Muhafazakar medyanın son şikâyet konularından biri de iktidarın eleştiriye, “farklı seslere” tahammülsüz olması. Bu kesim, Cumhurbaşkanı Erdoğan’ı serbestçe eleştirememekten şikayetçi. Kendini “Reisçi” ilân eden çevrelerin “farklı sesleri” bastırdığını, “makul” sesleri dışladığını iddia ediyorlar. Üstelik bu “Reisçiler” çok pespaye, çok seviyesiz, çok kalitesiz, çok çıkarcı...
Dünyada Erdoğan kadar eleştirilen, suçlanan, hakaret edilen başka bir lider daha var mı, emin değilim. Gerek Türk, gerek dünya medyasında Erdoğan’sız bir gün geçmiyor; gazeteler, televizyonlar, internet medyası, hatta sosyal medyadan eleştiri adı altında dünyanın suçlaması yapılıyor.
Cumhurbaşkanı Erdoğan’ı lider yapan temel özelliklerden biri; bilgi endüstrisini elinde tutan, medya sektörünü kontrol eden, sanat camiasını harekete geçirebilen güç merkezlerinin saldırılarına boyun eğmemesi, devletin ve milletin selameti için kişisel hesap gütmeden dik durmasını bilmesi.
Hataları, kusurları, eksikleri, yanlış kararları yok mu? Muhakkak vardır. Ama şu ana kadar “içeriden”, yani muhafazakar medyadan kendisine esaslı bir eleştiri geliştirildiğine şahit olmamak, Erdoğan’ın değil muhafazakar medyanın eksikliğidir.“Farklı seslerin” bastırılmasına yol açacak bir Erdoğan eleştirisi de söz konusu değil; ayrıca ortada “farklı ses” de yok. Doğan Medyası’ndan, Sözcü’den, Taraf’tan, Cumhuriyet’ten, Birgün ve Özgür Gündem’den çıkan sesle, buradan çıkan ses aynı.
Adı muhafazakar medya ile özdeşleşmiş gazete bünyesindeki çalışanların “Erdoğan bu, herkesi satar” biçimindeki paylaşımları, gerçekten “farklı ses” mi? “İsrail ile örtünen çıplak kalır” diyenlerle, “Türkiye’nin onurunu 20 milyona İsrail’e sattı” diyen CHP liderinin yaymaya çalıştığı kirli ses özünde birbirinden maalesef farklı değil.

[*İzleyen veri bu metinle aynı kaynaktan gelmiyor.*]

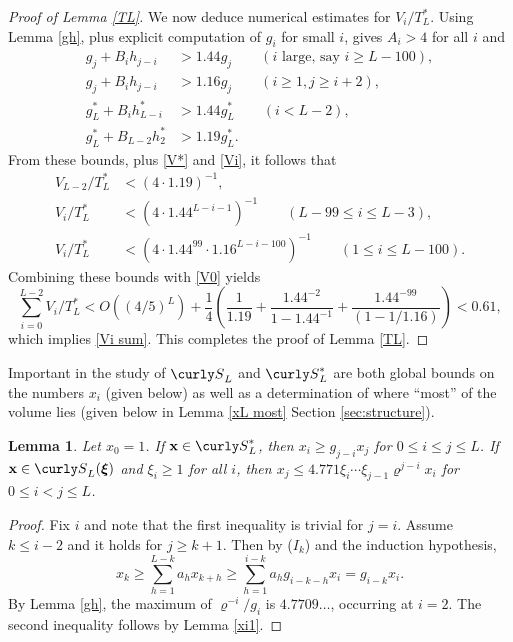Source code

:\documentclass[11pt]{amsart}
\theoremstyle{remark}
\theoremstyle{plain}
\newtheorem{lem}{Lemma}[section]
\numberwithin{equation}{section}
\renewcommand{\(}{\left(}
\renewcommand{\)}{\right)}
\newcommand{\fancyS}{{\curly S}}
\renewcommand{\le}{\leqslant}
\renewcommand{\ge}{\geqslant}
\renewcommand{\rho}{\varrho}
\newcommand{\bxi}{\boldsymbol\xi}
\newcommand{\vxi}{\bxi}
\newcommand{\vx}{\mathbf{x}}
\begin{document}
\begin{proof}[Proof of Lemma \ref{TL}]
We now deduce numerical estimates for $V_i/T_L^*$.
Using Lemma \ref{gh}, plus
explicit computation of $g_i$ for small $i$, gives $A_i > 4$ for all $i$ and
\begin{align*}
g_j + B_i h_{j-i} &> 1.44 g_j \qquad (i \text{ large, say } i \ge L-100), \\
g_j + B_i h_{j-i} &> 1.16 g_j \qquad (i\ge 1, j\ge i+2), \\
g_L^* + B_i h_{L-i}^* &> 1.44 g_L^* \qquad (i<L-2), \\
g_L^* + B_{L-2} h_2^* &> 1.19 g_L^*.
\end{align*}
From these bounds, plus \eqref{V*} and \eqref{Vi}, it follows that
\begin{align*}
V_{L-2}/T_L^* &< (4 \cdot 1.19)^{-1}, \\
V_i/T_L^* &< (4 \cdot 1.44^{L-i-1})^{-1} \qquad (L-99 \le i\le L-3), \\
V_i/T_L^* &< (4 \cdot 1.44^{99} \cdot 1.16^{L-i-100})^{-1} \qquad
(1 \le  i \le L-100).
\end{align*}
Combining these bounds with \eqref{V0} yields
$$
\sum_{i=0}^{L-2} V_i/T_L^* < O((4/5)^L) + \frac{1}{4} \( \frac{1}{1.19}
 + \frac{1.44^{-2}}{1-1.44^{-1}} +
 \frac{1.44^{-99}}{(1-1/1.16)} \) < 0.61,
$$
which implies \eqref{Vi sum}.  This completes the proof of Lemma
\ref{TL}.
\end{proof}

%
%
%
%

Important in the study of $\fancyS_L$ and $\fancyS_L^*$ are both global bounds on the
numbers $x_i$ (given below) as well as a determination of where ``most'' of the volume
lies (given below in Lemma \ref{xL most} Section \ref{sec:structure}).

\begin{lem}\label{xz}  Let $x_0=1$.  
If $\vx\in \fancyS_L^*$, then
$x_i \ge g_{j-i} x_j$ for $0\le i\le j\le L$.
If $\vx \in \fancyS_L(\vxi)$
and $\xi_i\ge 1$ for all $i$, then $x_j \le 
4.771 \xi_i \cdots \xi_{j-1} \rho^{j-i}x_i$ for $0\le i<j\le L$. 
\end{lem}

\begin{proof}
Fix $i$ and note that the first inequality is trivial
for $j=i$.
Assume $k\le i-2$ and it holds for $j\ge k+1$.  Then by ($I_k$) and the induction
hypothesis,
$$
x_k \ge \sum_{h=1}^{L-k} a_h x_{k+h} \ge \sum_{h=1}^{i-k} a_h g_{i-k-h} x_i
= g_{i-k} x_i.
$$
By Lemma \ref{gh},
the maximum of $\rho^{-i}/g_i$ is $4.7709\ldots$, occurring at $i=2$.
The second inequality follows by Lemma \ref{xi1}.
\end{proof}
\end{document}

Tıpkı, “Erdoğan partinin üzerinden elini çeksin” diyen sözde AK Parti’ye yakın yazarlarla, “Erdoğan Cumhurbaşkanlığı görev sınırlarının dışına çıkmasın” diyen Doğan grubu yazarı veya Paralel medya elemanı arasında fark kalmadığı gibi. Erdoğan’a yöneltilen “diktatörlük” suçlamasının muhafazakarcası “Tek adamlık” ve “Otoriterleşme”. Cumhurbaşkanı’nın yola çıktığı arkadaşlarını yolda bıraktığını dile getirenlerle; Erdoğan’ın partinin kurucularını tek tek tasfiye ettiğini söyleyenler arasında içerik bakımından hiçbir farklılık yok.

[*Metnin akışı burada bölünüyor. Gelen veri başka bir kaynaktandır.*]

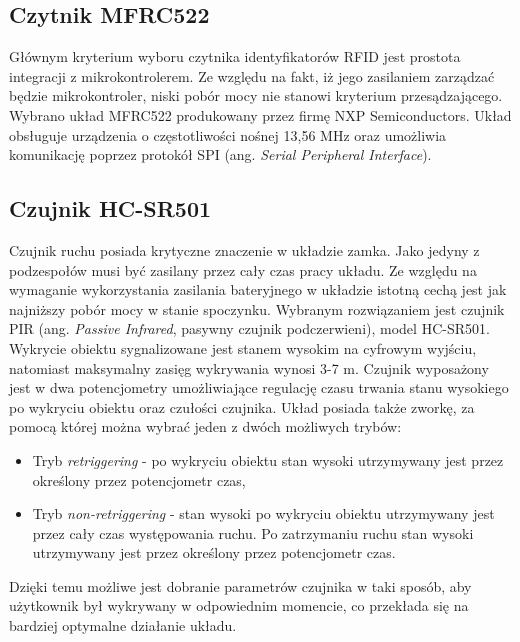         \subsection{Czytnik MFRC522}

            Głównym kryterium wyboru czytnika identyfikatorów RFID jest prostota integracji z mikrokontrolerem. Ze względu na fakt, iż jego zasilaniem zarządzać będzie mikrokontroler, niski pobór mocy nie stanowi kryterium przesądzającego. Wybrano układ MFRC522 produkowany przez firmę NXP Semiconductors. Układ obsługuje urządzenia o częstotliwości nośnej 13,56 MHz oraz umożliwia komunikację poprzez protokół SPI (ang. \textit{Serial Peripheral Interface}).

        \subsection{Czujnik HC-SR501}

            Czujnik ruchu posiada krytyczne znaczenie w układzie zamka. Jako jedyny z podzespołów musi być zasilany przez cały czas pracy układu. Ze względu na wymaganie wykorzystania zasilania bateryjnego w układzie istotną cechą jest jak najniższy pobór mocy w stanie spoczynku. Wybranym rozwiązaniem jest czujnik PIR (ang. \textit{Passive Infrared}, pasywny czujnik podczerwieni), model HC-SR501. Wykrycie obiektu sygnalizowane jest stanem wysokim na cyfrowym wyjściu, natomiast maksymalny zasięg wykrywania wynosi 3-7 m. Czujnik wyposażony jest w dwa potencjometry umożliwiające regulację czasu trwania stanu wysokiego po wykryciu obiektu oraz czułości czujnika. Układ posiada także zworkę, za pomocą której można wybrać jeden z dwóch możliwych trybów:

            \begin{itemize}
                \item Tryb \textit{retriggering} - po wykryciu obiektu stan wysoki utrzymywany jest przez określony przez potencjometr czas,
                \item Tryb \textit{non-retriggering} - stan wysoki po wykryciu obiektu utrzymywany jest przez cały czas występowania ruchu. Po zatrzymaniu ruchu stan wysoki utrzymywany jest przez określony przez potencjometr czas.
            \end{itemize}

            Dzięki temu możliwe jest dobranie parametrów czujnika w taki sposób, aby użytkownik był wykrywany w odpowiednim momencie, co przekłada się na bardziej optymalne działanie układu.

Evet doğru, Erdoğan’a eleştiri getirenler arasında farklı yüzler olduğu da inkar edilemez. Ahmet Taşgetiren’den Hakan Albayrak’a, muhafazakar alanı dolduran gazetelerin kimi yazarlarına kadar pek çok isim yeni yeni Erdoğan’ı eleştirmeye, suçlamaya, hatta karalamaya başladı. Mümkündür ve olabilir; Cumhurbaşkanı’na, Başbakan’a, bakan ve milletvekillerine daha nitelikli eleştirilerin geliştirilmesinde fayda var. Bunun hiçbir mahsuru yok. Ancak bu kesimlerin kendilerine yönelen yapıcı eleştirileri de gözardı etmemeleri kaydıyla ve dikkate almaları umuduyla.

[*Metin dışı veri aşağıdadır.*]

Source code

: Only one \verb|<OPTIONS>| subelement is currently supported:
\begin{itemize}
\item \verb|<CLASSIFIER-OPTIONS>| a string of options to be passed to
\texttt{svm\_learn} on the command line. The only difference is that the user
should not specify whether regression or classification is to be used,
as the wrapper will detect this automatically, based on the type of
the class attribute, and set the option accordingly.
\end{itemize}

Ertuğrul Özkök’ün her geçen gün teşekkür ettiği muhafazakar yazar sayısı artıyor. Özkök’ün yanı gittikçe bu isimlerle kalabalıklaşmakta. Erdoğan’ın çevresinden kalkıp Ertuğrul Özkök’ün divanına geçmeyi “kaliteli”, “seviyeli” olarak kabul edenlere denecek söz yok. Ancak Ertuğrul’un divanından Erdoğan’ı eleştirmenin hoş karşılanıp ciddiye alınacak bir yanının olmadığını belirtmek gerekiyor.